Читаем Цирк в пространстве культуры полностью

Феллини в фильме «Клоуны», обращаясь к философскому осмыслению циркового искусства, соединяет в финале погребальный обряд с триумфальным: сцена похорон клоуна разворачивается прямо на арене цирка. Под звуки торжественной музыки появляется высокий черный катафалк, имеющий некоторое сходство с цирковой пушкой из фильма Александрова. От пламени погребальных свечей загорается траурный креп, и кони, везшие катафалк, несутся галопом. Наконец клоун вылетает из катафалка, как снаряд из пушки, и возносится над ареной. Катафалк, являющийся для Феллини несомненным следом, указывающим на происхождение искусства кино из зрелищной культуры (ср. у Мельеса превращение омнибуса в катафалк), вновь отвечает тематической интерпретации циркового зрелища, выдвинутой Ольгой Фрейденберг. Сцена похорон клоуна, особенно насыщенная архетипическими, порой доходящими до монструозности образами, отсылает и к фрагменту из первой кинокомедии Александрова «Веселые ребята», где молодые артисты, лишившись возможности репетировать в помещении, готовятся к выступлению в составе похоронной процессии.
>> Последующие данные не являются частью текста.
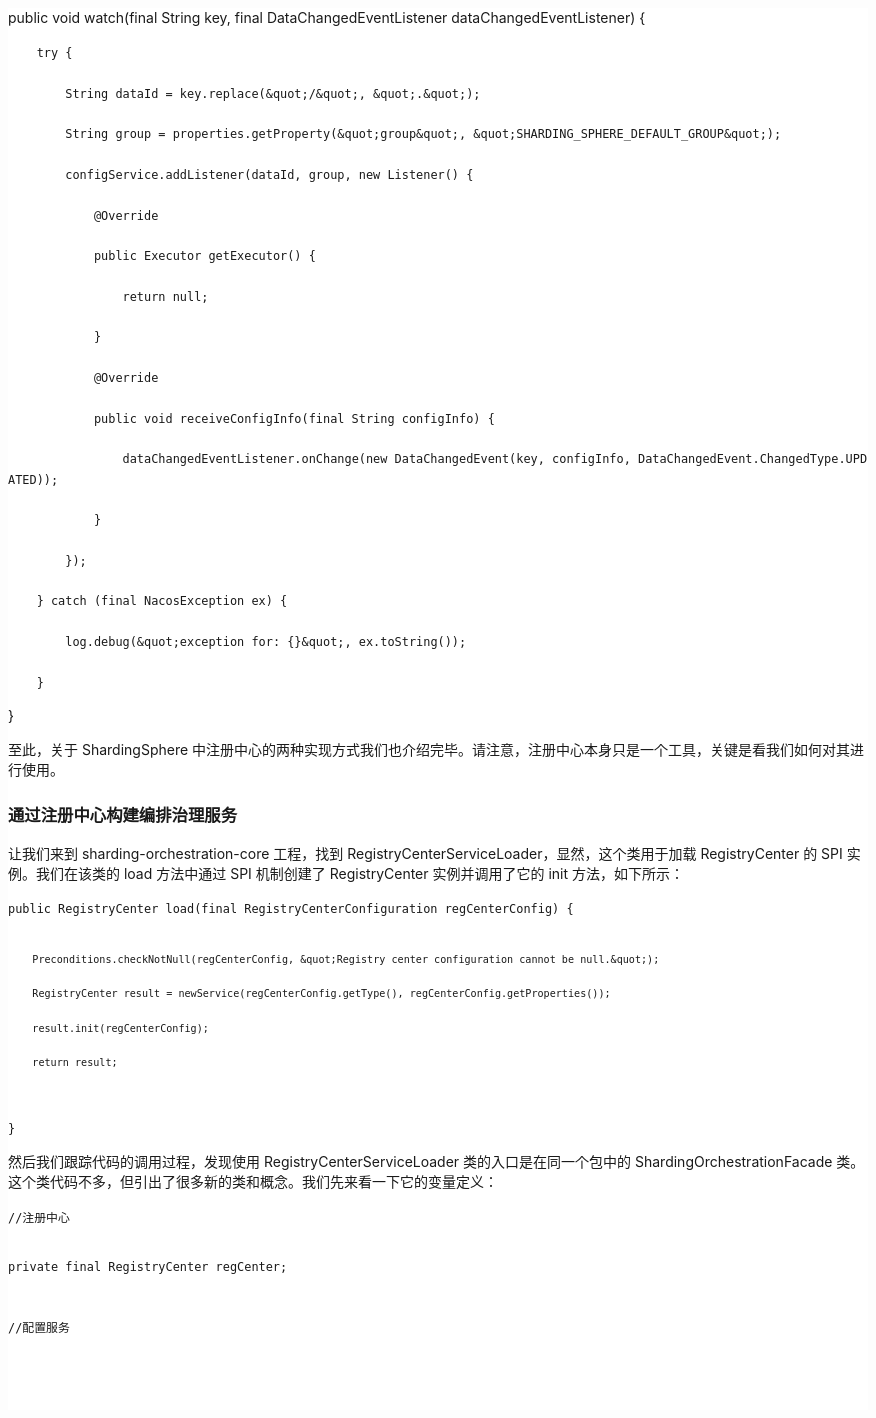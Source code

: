 public void watch(final String key, final DataChangedEventListener dataChangedEventListener) {

        try {

            String dataId = key.replace(&quot;/&quot;, &quot;.&quot;);

            String group = properties.getProperty(&quot;group&quot;, &quot;SHARDING_SPHERE_DEFAULT_GROUP&quot;);

            configService.addListener(dataId, group, new Listener() {

                @Override

                public Executor getExecutor() {

                    return null;

                }

                @Override

                public void receiveConfigInfo(final String configInfo) {

                    dataChangedEventListener.onChange(new DataChangedEvent(key, configInfo, DataChangedEvent.ChangedType.UPDATED));

                }

            });

        } catch (final NacosException ex) {

            log.debug(&quot;exception for: {}&quot;, ex.toString());

        }

}
</code></pre>
<p>至此，关于 ShardingSphere 中注册中心的两种实现方式我们也介绍完毕。请注意，注册中心本身只是一个工具，关键是看我们如何对其进行使用。</p>
<h3>通过注册中心构建编排治理服务</h3>
<p>让我们来到 sharding-orchestration-core 工程，找到 RegistryCenterServiceLoader，显然，这个类用于加载 RegistryCenter 的 SPI 实例。我们在该类的 load 方法中通过 SPI 机制创建了 RegistryCenter 实例并调用了它的 init 方法，如下所示：</p>
<pre><code>public RegistryCenter load(final RegistryCenterConfiguration regCenterConfig) {

        Preconditions.checkNotNull(regCenterConfig, &quot;Registry center configuration cannot be null.&quot;);

        RegistryCenter result = newService(regCenterConfig.getType(), regCenterConfig.getProperties());

        result.init(regCenterConfig);

        return result;

}
</code></pre>
<p>然后我们跟踪代码的调用过程，发现使用 RegistryCenterServiceLoader 类的入口是在同一个包中的 ShardingOrchestrationFacade 类。这个类代码不多，但引出了很多新的类和概念。我们先来看一下它的变量定义：</p>
<pre><code>//注册中心

private final RegistryCenter regCenter;

//配置服务
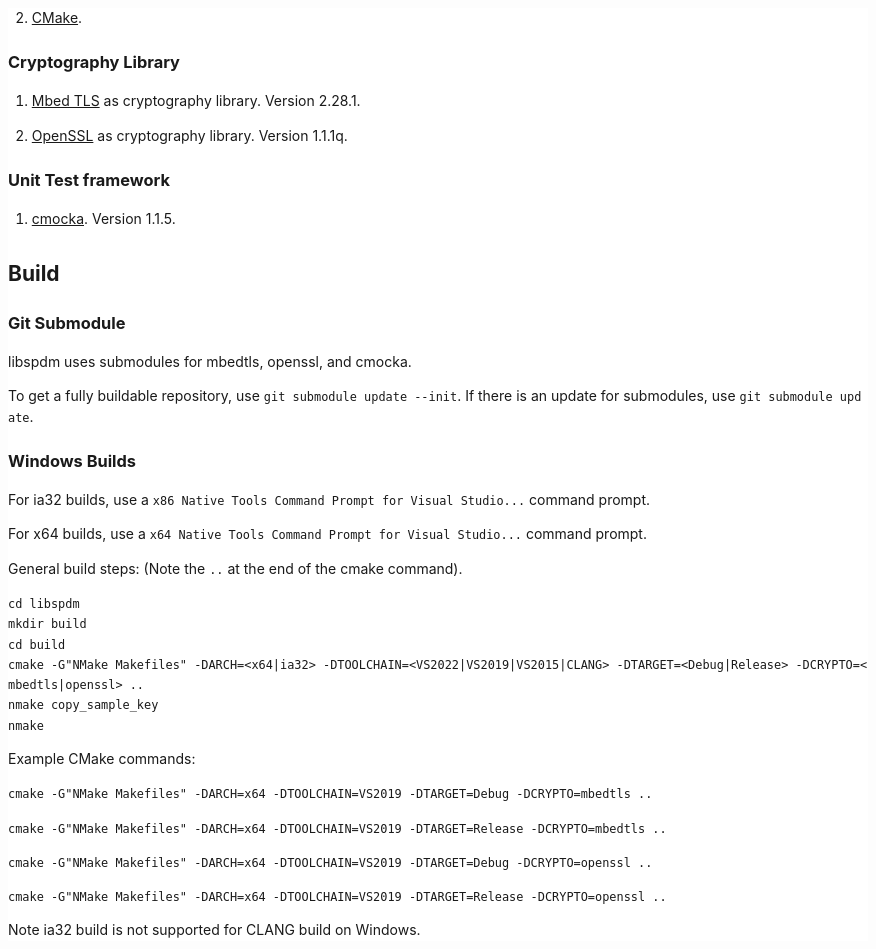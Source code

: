 
2) [CMake](https://cmake.org/).

### Cryptography Library

1) [Mbed TLS](https://tls.mbed.org) as cryptography library. Version 2.28.1.

2) [OpenSSL](https://www.openssl.org) as cryptography library. Version 1.1.1q.

### Unit Test framework

1) [cmocka](https://cmocka.org/). Version 1.1.5.

## Build

### Git Submodule

   libspdm uses submodules for mbedtls, openssl, and cmocka.

   To get a fully buildable repository, use `git submodule update --init`.
   If there is an update for submodules, use `git submodule update`.

### Windows Builds
   For ia32 builds, use a `x86 Native Tools Command Prompt for Visual Studio...` command prompt.

   For x64 builds, use a `x64 Native Tools Command Prompt for Visual Studio...` command prompt.

   General build steps: (Note the `..` at the end of the cmake command).
   ```
   cd libspdm
   mkdir build
   cd build
   cmake -G"NMake Makefiles" -DARCH=<x64|ia32> -DTOOLCHAIN=<VS2022|VS2019|VS2015|CLANG> -DTARGET=<Debug|Release> -DCRYPTO=<mbedtls|openssl> ..
   nmake copy_sample_key
   nmake
   ```

   Example CMake commands:

   ```
   cmake -G"NMake Makefiles" -DARCH=x64 -DTOOLCHAIN=VS2019 -DTARGET=Debug -DCRYPTO=mbedtls ..
   ```

   ```
   cmake -G"NMake Makefiles" -DARCH=x64 -DTOOLCHAIN=VS2019 -DTARGET=Release -DCRYPTO=mbedtls ..
   ```

   ```
   cmake -G"NMake Makefiles" -DARCH=x64 -DTOOLCHAIN=VS2019 -DTARGET=Debug -DCRYPTO=openssl ..
   ```

   ```
   cmake -G"NMake Makefiles" -DARCH=x64 -DTOOLCHAIN=VS2019 -DTARGET=Release -DCRYPTO=openssl ..
   ```

   Note ia32 build is not supported for CLANG build on Windows.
Похоронный обряд при этом прерывается задорной цирковой эксцентрикой. Кстати, фильм Александрова «Цирк» не случайно начинается со сцены, в которой афиша «Веселых ребят» сменяется афишей «Цирка», которая в буквальном смысле приклеивается поверх старой. Тем самым подчеркивается органическая связь этих кинокомедий и одновременно проводится «цирковая» параллель между двумя фильмами.

В русской художественной культуре образ «человека-снаряда» актуализовал в конце 1970-х годов Григорий Горин, написав киносценарий для фильма режиссера Марка Захарова «Тот самый Мюнхгаузен»[439]. В сценарии, как и в фильме, вышедшем на экраны телевидения в 1980 году, барону Мюнхгаузену – после долгих лет отсутствия и признания его со стороны родственников и знакомых умершим – необходимо доказать свою идентичность. В целях установления личности обвиняемого в самозванстве барона судья предлагает ему повторить «подвиг» легендарного Мюнхгаузена – «Полет на Луну». И в киносценарии, и в его экранизации отсутствует сам аттракцион, однако вторая часть сценария целиком выстроена на приготовлении к этому действию. Ожидание финала превращается в бесконечное акционистское представление: Мюнхгаузен взбирается по веревочной лестнице к жерлу пушки:

Музыка летела рядом с ним, она дарила ему уверенность и отвагу. За первыми метрами подъема побежали новые, еще и еще, без всякой надежды на окончание.

Но он был весел, и это занятие нравилось ему. И когда на фоне его движения возникли финальные титры, он не прекратил своего подъема. Даже после надписи «Конец фильма» он весело и отчаянно лез вверх[440].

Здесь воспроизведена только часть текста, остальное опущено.